I was looking at the Hummingbird 7" Hummingbird 859ci HD DI versus the 5" 798ci HD SI. The 798 is last years model. It does have a 640x640 screen versus the 859 which is 480x800. Both the models are in the $650 range. I don't want to pull the trigger on the $1000 7" HB with side imaging, but I know I should pony up the extra $.


----------



## spectrum (Feb 12, 2013)

If your just perchin' I'd go with the bigger screen, no real need for side imageing.


----------



## elkhtr (Oct 23, 2006)

Depends. 

What are you going to use it for? Are you the type who likes to use electronics a lot? On lake erie for walleye and perch the down imaging unit would probably suffice, unless you want to take the time to become very comfortable understanding the images and using side imaging. The other thing about side imaging is in rough water, the returns are tough to read- they become distorted.

If you take the time to learn the unit/side imaging, it can be a great tool for locating structure, bait and fish, particularly on calmer days.
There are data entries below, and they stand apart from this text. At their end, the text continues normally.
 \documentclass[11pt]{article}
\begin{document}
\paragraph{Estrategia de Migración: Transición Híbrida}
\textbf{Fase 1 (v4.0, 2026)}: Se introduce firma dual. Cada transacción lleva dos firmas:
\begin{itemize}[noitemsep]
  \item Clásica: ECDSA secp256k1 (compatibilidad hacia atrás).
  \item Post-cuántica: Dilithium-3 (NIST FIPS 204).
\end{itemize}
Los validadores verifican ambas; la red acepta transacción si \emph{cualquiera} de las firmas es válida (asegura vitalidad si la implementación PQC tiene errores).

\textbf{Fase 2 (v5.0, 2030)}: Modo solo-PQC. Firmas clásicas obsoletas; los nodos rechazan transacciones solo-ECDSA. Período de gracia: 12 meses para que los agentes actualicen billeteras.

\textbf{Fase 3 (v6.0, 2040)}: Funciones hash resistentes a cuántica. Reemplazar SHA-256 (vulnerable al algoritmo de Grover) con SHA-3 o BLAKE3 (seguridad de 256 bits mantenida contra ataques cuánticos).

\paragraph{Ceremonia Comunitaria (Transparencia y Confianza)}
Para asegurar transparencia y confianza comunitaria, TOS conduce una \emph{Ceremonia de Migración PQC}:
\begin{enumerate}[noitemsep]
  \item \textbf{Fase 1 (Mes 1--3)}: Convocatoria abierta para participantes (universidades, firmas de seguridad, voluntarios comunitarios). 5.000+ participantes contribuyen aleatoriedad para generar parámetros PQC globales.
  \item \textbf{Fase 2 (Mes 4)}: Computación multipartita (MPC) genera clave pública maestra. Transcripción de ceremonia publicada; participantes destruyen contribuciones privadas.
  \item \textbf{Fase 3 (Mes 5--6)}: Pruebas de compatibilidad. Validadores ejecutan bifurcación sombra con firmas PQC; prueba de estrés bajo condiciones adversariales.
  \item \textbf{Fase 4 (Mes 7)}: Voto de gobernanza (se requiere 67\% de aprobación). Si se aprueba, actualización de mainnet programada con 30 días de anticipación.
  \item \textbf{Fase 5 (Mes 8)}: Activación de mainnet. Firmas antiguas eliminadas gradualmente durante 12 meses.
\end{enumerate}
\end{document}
BTW, the larger the screen, the easier it is to distinguish returns on side imaging because we are looking at such a large area. If you have the smaller screen, you will probably want to reduce the side imaging distance to 50 to 75 ft at most, probably less. For example, if you have a 4ft diameter rock, and the side imaging set to 100ft to each side, that leaves about 2" of screen on each side that will provide feedback on that 100 ft. Imagine how small that rock will appear. Then imagine how small a fish would be. 

Happy shopping


----------



## Tightlines (Jun 29, 2012)

I would not get the 5" screen for side imageing. I have a 1198 with down and side image but i hardly ever use my DI. I use SI a lot on erie mainly trolling for eyes. You can also see sandbars and different bottom material with the SI. Sometimes the sand actually looks "wavy". If you want a SI unit i would look for a used 800 or 900 series.


----------



## whjr15 (Jun 16, 2005)

Tightlines said:


> ...but i hardly ever use my DI...


I agree. DI is cool to play around with on the slow lazy days, but it serves VERY little actual purpose, IMO. I've got a DI (non- SI) unit, but use the traditional sonar screens 99% of the time.


----------



## Sculpin67 (Dec 11, 2007)

When perch fishing, I use my finder to locate fish before anchoring up. During fishing, I use it to watch for fish that are swimming by off the bottom. I thought that the SI would help in locating fish if they are off to the side when we are looking for schools. 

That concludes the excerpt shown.